Dataset entries
-*-
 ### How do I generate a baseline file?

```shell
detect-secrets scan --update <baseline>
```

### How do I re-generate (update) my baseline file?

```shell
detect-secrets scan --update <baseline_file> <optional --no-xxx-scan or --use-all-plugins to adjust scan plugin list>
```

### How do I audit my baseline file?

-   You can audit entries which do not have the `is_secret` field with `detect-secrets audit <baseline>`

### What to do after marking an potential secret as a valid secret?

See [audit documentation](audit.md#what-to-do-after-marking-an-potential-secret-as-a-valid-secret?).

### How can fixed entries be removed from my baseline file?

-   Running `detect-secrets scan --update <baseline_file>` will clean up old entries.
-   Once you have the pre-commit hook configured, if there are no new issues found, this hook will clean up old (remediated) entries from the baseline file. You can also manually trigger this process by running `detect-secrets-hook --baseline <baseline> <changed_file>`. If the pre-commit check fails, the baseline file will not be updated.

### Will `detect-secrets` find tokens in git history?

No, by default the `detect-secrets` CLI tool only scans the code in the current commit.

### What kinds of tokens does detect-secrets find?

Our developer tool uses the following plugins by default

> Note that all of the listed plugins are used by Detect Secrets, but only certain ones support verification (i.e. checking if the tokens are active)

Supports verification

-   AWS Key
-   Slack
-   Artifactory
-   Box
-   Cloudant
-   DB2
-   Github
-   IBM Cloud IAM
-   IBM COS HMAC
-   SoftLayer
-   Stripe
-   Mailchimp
-*-
Write out the records in full, exactly as they appear above.

 ### How do I generate a baseline file?

```shell
detect-secrets scan --update <baseline>
```

### How do I re-generate (update) my baseline file?

```shell
detect-secrets scan --update <baseline_file> <optional --no-xxx-scan or --use-all-plugins to adjust scan plugin list>
```

### How do I audit my baseline file?

-   You can audit entries which do not have the `is_secret` field with `detect-secrets audit <baseline>`

### What to do after marking an potential secret as a valid secret?

See [audit documentation](audit.md#what-to-do-after-marking-an-potential-secret-as-a-valid-secret?).

### How can fixed entries be removed from my baseline file?

-   Running `detect-secrets scan --update <baseline_file>` will clean up old entries.
-   Once you have the pre-commit hook configured, if there are no new issues found, this hook will clean up old (remediated) entries from the baseline file. You can also manually trigger this process by running `detect-secrets-hook --baseline <baseline> <changed_file>`. If the pre-commit check fails, the baseline file will not be updated.

### Will `detect-secrets` find tokens in git history?

No, by default the `detect-secrets` CLI tool only scans the code in the current commit.

### What kinds of tokens does detect-secrets find?

Our developer tool uses the following plugins by default

> Note that all of the listed plugins are used by Detect Secrets, but only certain ones support verification (i.e. checking if the tokens are active)

Supports verification

-   AWS Key
-   Slack
-   Artifactory
-   Box
-   Cloudant
-   DB2
-   Github
-   IBM Cloud IAM
-   IBM COS HMAC
-   SoftLayer
-   Stripe
-   Mailchimp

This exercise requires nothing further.